因为国际局势动荡,不算新上任的周部长明明忙得脚不沾地,连上下班都难碰到,可每天还是乐得跟朵牡丹花似的高高兴兴地上班。

真是奇了怪了。

各个相关部门的人总借着倒水的功夫去领导门口挖上一眼,在茶水间聊聊各部门的八卦,紧紧关注着领导的动向,嗅着时局的新风向,以备在任何紧急时刻跳出来,把握新"机遇"。

新招来的漂亮助理白天晚上的也不见个人,不知道在帮这位新领导做什么地下工作,按新部长那雷厉又拼命的行事风格,更新换代的同时必然会做些大动作出来,既震慑下面的人也能做些新政绩,必不会错——这会儿背地里肯定在搞什么了不得的大事。

有内部消息的人已然知道了领导的新艳遇,扯着神秘兮兮,有事但不告诉你的嘴角,捧着茶杯蹲守在茶水间的角落,招徕一帮八卦人士询问部长的最新动态。小小的茶水室时不时传来一阵虚假的低调笑声和几声恍然大悟又隐晦的语气词,更显突兀,引人驻足。

夏寅猫在门口听了会儿,提着嗓子干咳两声,一时屋内缄默,聊开的人一下作鸟兽散,连真正来倒水的也及时回了头,生怕自己的惹眼落在领导眼里招来不必要的瓜李之嫌。

夏寅三步并作两步走到瞩目的中心地带,还没敲门看到牛蕾也在里面。

"咚咚——"不怎么重的两下敲门声。

说得激动的人并没注意到这突如其来的声音,仍在说着话,夏寅自己开门进来,听到了最后的几个字。

"……您知道田局那边看您的样子,就别想了,周部!"牛蕾刚说完就被旁边突然冒出的人吓得直接一哆嗦,笔掉在地上,一声"啪嗒"脆响。

周沫洮扶着脑袋,凌厉的眼神上移看向夏寅,并没有想立刻解决这件看似迫在眉睫的事,而是用目光询问盯着的人进来的目的。

夏寅被紧张气氛弄得也忘了干嘛进来的了,反而端着茶杯转向牛蕾,问她。

"田局卡我们的进度了吗?"夏寅双指点点桌面,不以为意,一副什么大事不能搞定的样子。

"找时间我再谈吧。
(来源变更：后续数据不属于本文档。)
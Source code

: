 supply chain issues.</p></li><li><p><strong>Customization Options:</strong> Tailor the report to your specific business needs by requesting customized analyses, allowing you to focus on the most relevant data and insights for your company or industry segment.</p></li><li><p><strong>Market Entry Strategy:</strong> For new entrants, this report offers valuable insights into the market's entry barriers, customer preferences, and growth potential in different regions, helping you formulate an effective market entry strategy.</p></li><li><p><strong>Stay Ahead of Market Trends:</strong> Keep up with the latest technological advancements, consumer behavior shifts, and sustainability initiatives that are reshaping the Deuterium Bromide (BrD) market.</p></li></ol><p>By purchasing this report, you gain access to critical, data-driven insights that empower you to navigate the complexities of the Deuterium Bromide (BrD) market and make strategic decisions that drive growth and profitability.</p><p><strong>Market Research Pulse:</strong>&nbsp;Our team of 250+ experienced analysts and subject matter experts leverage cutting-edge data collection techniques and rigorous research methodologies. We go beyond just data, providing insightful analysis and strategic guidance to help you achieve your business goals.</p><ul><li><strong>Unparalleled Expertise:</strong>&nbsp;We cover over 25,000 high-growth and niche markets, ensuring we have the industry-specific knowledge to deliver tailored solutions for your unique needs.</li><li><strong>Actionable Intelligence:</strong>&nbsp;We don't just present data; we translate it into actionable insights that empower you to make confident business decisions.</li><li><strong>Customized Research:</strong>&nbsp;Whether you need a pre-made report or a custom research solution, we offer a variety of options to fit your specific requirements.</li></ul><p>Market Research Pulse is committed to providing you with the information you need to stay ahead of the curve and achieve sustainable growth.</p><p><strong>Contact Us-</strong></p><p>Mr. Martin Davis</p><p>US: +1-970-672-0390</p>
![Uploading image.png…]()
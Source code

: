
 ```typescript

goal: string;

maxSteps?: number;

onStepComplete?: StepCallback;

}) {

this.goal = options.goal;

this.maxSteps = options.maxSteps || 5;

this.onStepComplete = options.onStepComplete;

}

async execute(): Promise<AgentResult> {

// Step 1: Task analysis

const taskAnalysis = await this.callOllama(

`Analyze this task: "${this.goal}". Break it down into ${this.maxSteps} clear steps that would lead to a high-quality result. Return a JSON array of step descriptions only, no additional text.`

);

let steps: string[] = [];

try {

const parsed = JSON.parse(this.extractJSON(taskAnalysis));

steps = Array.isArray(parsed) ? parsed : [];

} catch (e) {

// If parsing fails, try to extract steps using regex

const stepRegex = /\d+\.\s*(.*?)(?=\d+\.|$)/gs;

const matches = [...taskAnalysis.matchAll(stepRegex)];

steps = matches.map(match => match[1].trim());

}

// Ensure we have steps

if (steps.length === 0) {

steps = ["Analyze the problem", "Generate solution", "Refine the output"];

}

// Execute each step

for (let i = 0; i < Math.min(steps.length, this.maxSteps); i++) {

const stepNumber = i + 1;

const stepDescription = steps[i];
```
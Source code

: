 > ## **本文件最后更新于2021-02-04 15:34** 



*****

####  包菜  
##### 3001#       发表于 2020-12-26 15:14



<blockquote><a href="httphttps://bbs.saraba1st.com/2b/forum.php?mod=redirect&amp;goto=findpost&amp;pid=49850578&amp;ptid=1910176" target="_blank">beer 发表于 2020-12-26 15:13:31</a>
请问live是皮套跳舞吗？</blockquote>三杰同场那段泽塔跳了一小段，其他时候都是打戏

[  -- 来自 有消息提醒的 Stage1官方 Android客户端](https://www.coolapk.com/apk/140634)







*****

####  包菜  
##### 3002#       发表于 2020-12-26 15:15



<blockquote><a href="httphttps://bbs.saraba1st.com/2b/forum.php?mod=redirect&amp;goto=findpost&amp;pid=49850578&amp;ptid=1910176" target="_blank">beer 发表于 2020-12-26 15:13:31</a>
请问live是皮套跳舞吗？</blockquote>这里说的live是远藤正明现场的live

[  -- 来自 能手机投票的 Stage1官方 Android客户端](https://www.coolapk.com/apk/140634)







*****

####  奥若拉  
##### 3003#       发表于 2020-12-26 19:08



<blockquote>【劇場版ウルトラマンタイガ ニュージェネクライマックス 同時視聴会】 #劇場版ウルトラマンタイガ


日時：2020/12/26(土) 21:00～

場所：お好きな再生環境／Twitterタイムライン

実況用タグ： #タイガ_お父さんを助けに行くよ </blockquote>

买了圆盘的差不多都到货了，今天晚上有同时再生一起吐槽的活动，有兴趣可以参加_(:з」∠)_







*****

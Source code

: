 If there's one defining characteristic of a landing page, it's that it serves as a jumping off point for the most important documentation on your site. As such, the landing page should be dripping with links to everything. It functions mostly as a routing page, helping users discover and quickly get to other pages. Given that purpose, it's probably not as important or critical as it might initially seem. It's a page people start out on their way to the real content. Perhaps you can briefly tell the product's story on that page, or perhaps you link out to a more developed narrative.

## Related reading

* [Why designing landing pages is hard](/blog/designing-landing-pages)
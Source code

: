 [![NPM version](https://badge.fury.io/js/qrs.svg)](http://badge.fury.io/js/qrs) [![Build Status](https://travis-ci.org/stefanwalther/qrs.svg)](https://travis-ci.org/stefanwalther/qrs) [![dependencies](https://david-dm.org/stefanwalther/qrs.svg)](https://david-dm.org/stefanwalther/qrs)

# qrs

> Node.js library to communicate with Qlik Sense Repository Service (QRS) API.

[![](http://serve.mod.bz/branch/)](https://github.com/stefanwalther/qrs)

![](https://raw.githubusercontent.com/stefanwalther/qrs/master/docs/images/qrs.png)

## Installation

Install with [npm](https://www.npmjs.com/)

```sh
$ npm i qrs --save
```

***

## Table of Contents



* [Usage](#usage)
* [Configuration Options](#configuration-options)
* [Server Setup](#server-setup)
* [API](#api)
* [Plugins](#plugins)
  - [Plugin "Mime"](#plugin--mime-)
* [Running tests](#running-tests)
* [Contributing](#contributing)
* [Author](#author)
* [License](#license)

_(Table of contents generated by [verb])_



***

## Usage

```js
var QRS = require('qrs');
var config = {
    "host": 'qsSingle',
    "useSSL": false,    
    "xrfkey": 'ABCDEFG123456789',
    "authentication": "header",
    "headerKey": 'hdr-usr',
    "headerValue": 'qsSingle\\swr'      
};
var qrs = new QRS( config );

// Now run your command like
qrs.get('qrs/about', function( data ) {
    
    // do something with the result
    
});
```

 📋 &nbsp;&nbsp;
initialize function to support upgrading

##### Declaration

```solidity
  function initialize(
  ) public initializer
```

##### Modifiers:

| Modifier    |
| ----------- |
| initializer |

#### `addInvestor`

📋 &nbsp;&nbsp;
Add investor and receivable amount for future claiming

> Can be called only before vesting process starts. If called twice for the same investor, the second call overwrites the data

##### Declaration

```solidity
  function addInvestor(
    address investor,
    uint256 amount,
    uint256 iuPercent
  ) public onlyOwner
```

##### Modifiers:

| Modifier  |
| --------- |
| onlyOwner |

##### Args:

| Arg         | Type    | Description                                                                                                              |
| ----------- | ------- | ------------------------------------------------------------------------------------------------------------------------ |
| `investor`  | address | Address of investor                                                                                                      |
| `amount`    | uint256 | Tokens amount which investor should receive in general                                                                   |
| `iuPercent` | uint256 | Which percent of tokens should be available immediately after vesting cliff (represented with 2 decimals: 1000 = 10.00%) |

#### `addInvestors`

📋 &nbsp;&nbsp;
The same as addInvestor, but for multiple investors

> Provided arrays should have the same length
"周沫洮把手放下,说了话也没人理,桌对面的两个人自顾自聊了起来。

"田局最近家里不是出了那个什么事儿嘛,也不搭理我们这块,我就想着要不办个活动,让田局高兴高兴。"

"行啊小牛,有前途。"夏寅捧着杯子在沙发上坐下。

"但是不知道田局喜欢什么,周部从来也不打听这个。夏部,这里你也有点门路吧。要不……"

牛蕾的算盘打得叮当响,夏寅这人虽然没做过什么多大的政绩,但靠着还不错的背景以及一流的政治觉悟在这圈子吃得极开,进了有酒的场子准没谁,人送外号"海饮",从没被喝趴过,私底下的手腕也颇硬,多少消息是面前这个捧着热茶的人嘴里流出去的暂且不提,稍加出手肯定能帮上自己家这位实力过硬但是不屑搞人际这套的周大部长。

夏寅吹了吹眼前的茶叶子,还没等茶梗子飘回来,突然想起什么,抬着头看周沫洮,"诶,周部刚找那位是不是可以带出来见见了。"夏寅不忘打周涛的趣,"田局喜好还用猜吗,晚点我找人请一下就是了,诶,你刚说田局怎么周部长了?"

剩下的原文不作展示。